What is needed:
Please write every entry out again, exactly as it reads below.

[Data records]
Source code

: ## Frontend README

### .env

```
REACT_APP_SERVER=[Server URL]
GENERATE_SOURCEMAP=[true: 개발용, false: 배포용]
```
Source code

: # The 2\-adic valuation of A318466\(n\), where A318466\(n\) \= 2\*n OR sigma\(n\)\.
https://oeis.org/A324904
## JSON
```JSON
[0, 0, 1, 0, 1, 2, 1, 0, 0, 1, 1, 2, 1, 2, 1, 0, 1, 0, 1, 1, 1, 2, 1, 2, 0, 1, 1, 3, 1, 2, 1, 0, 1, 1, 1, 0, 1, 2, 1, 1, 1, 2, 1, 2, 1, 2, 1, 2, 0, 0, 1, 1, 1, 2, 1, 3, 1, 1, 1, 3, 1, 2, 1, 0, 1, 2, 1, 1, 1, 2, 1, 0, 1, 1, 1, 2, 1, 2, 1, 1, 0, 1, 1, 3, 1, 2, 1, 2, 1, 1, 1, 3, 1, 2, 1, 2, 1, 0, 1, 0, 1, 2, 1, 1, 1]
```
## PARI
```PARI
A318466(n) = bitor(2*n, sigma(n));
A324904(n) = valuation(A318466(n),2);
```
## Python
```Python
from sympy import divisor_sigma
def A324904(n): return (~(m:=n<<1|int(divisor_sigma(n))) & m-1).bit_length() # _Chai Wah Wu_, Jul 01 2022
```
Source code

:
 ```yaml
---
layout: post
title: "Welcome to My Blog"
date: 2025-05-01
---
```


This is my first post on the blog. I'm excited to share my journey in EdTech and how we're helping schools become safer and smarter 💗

Output for this exercise:
Source code

: ## Frontend README

### .env

```
REACT_APP_SERVER=[Server URL]
GENERATE_SOURCEMAP=[true: 개발용, false: 배포용]
```
Source code

: # The 2\-adic valuation of A318466\(n\), where A318466\(n\) \= 2\*n OR sigma\(n\)\.
https://oeis.org/A324904
## JSON
```JSON
[0, 0, 1, 0, 1, 2, 1, 0, 0, 1, 1, 2, 1, 2, 1, 0, 1, 0, 1, 1, 1, 2, 1, 2, 0, 1, 1, 3, 1, 2, 1, 0, 1, 1, 1, 0, 1, 2, 1, 1, 1, 2, 1, 2, 1, 2, 1, 2, 0, 0, 1, 1, 1, 2, 1, 3, 1, 1, 1, 3, 1, 2, 1, 0, 1, 2, 1, 1, 1, 2, 1, 0, 1, 1, 1, 2, 1, 2, 1, 1, 0, 1, 1, 3, 1, 2, 1, 2, 1, 1, 1, 3, 1, 2, 1, 2, 1, 0, 1, 0, 1, 2, 1, 1, 1]
```
## PARI
```PARI
A318466(n) = bitor(2*n, sigma(n));
A324904(n) = valuation(A318466(n),2);
```
## Python
```Python
from sympy import divisor_sigma
def A324904(n): return (~(m:=n<<1|int(divisor_sigma(n))) & m-1).bit_length() # _Chai Wah Wu_, Jul 01 2022
```
Source code

:
 ```yaml
---
layout: post
title: "Welcome to My Blog"
date: 2025-05-01
---
```


This is my first post on the blog. I'm excited to share my journey in EdTech and how we're helping schools become safer and smarter 💗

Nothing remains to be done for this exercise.